Make this figure 4 times and save it to a file: N_MC=10; 100 ; 1000 ; 10,000. pi_mc_10.png, pi_mc_100.png, pi_mc_1000.png, pi_mc_10000.png
You should see the Central Limit Theorem in action! Think about that...
(3) The Gaussian Function (2 Points)
Start with the program from your repository named (gaussian.py - or you may use the Jupyter Notebook) that draws a Gaussian normal distribution (mean=0, sigma=1).

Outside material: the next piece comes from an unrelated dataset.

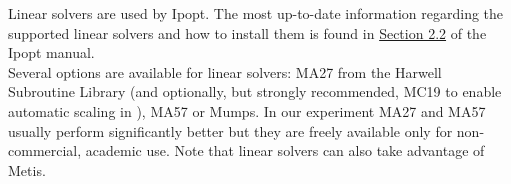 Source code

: Linear solvers are used by Ipopt. The most up-to-date information regarding the supported linear solvers and how to install them is found in \href{http://www.coin-or.org/Ipopt/documentation/node14.html}{Section 2.2} of the Ipopt manual.\\

Several options are available for linear solvers: MA27 from the Harwell Subroutine Library (and optionally, but strongly recommended, MC19 to enable automatic scaling in \Ipopt), MA57 or Mumps.
In our experiment MA27 and MA57 usually perform significantly better but they are freely 
available only for non-commercial, academic use. Note that linear solvers can also take advantage of Metis.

Fill the < 1-sigma, >1-sigma & <2-sigma, >2-sigma & < 3-sigma, , >3-sigma with different colors using the function fill_between, axvspan, or something else. Use the documentation and Google to figure out how to fill regions under the curve! Your plot should look something like this, but maybe even better!
Make sure to save this plot as PlotGaussian.png.
Done? Make sure you answered any questions, then clean up your code and include some useful comments, then push: Setosa.out, Versicolour.out, Virginica.out, iris_parse.py, and iris_loadtxt.py (or iris_parse.ipynb and iris_loadtxt.ipynb if you use a Notebook), plotting_pi_mc.py , pi_mc_10.png, pi_mc_100.png, pi_mc_1000.png, pi_mc_10000.png, pi_mc_all4.png, gaussian.py, and PlotGaussian.png to GitHub..
Start your work early, so you can get assistance if needed.